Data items
· · · · · · ·

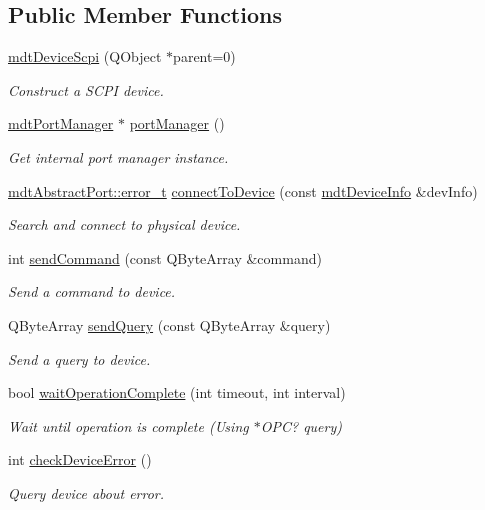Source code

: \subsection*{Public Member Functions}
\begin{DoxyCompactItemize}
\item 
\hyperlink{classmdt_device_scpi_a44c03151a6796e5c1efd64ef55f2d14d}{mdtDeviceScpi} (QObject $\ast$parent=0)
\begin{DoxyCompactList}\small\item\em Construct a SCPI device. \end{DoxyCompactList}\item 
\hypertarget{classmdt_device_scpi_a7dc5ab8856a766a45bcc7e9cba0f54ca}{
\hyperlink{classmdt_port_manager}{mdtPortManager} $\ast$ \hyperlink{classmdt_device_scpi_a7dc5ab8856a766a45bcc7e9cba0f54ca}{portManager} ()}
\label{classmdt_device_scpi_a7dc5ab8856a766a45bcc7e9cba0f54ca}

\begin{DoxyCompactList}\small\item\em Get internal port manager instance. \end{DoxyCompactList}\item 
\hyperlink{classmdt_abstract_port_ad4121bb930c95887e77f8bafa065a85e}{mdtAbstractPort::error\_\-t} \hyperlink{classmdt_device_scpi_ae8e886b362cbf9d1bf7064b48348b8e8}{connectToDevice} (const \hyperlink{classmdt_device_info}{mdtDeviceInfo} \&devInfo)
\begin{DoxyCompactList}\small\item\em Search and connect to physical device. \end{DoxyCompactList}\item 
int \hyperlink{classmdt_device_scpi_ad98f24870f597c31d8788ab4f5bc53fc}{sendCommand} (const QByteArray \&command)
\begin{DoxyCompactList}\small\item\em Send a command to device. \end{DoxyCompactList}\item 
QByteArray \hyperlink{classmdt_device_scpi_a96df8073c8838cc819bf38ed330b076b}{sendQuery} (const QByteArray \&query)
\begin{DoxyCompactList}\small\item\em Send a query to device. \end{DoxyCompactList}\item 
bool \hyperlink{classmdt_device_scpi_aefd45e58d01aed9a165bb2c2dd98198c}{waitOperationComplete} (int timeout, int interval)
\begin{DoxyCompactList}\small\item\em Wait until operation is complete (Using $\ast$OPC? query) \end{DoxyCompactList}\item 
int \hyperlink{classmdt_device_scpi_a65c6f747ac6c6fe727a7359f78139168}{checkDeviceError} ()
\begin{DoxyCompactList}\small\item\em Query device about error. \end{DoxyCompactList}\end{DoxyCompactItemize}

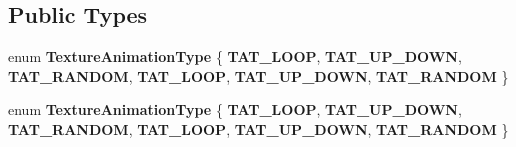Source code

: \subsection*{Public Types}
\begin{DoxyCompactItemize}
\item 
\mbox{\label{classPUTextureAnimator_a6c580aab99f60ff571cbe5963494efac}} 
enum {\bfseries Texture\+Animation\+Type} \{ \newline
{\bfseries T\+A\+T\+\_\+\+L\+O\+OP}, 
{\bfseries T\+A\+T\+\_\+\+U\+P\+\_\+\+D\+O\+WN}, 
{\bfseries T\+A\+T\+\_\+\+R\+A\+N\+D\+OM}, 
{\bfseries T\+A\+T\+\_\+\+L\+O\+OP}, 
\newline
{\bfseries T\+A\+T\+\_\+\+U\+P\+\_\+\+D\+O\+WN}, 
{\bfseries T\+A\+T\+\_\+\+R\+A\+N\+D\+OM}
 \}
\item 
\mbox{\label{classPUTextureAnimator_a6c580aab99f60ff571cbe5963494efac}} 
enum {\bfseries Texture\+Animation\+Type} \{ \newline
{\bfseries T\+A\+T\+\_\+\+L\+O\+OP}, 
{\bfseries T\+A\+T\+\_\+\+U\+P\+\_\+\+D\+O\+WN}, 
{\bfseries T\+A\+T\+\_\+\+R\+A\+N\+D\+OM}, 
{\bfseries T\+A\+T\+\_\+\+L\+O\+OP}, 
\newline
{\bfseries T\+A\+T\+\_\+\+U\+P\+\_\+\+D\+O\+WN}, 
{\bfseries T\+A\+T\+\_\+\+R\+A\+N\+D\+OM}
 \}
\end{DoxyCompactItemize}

· · · · · · ·

Go through the entries and copy every line that has "subsection".

: \subsection*{Public Member Functions}
: \subsection*{Public Types}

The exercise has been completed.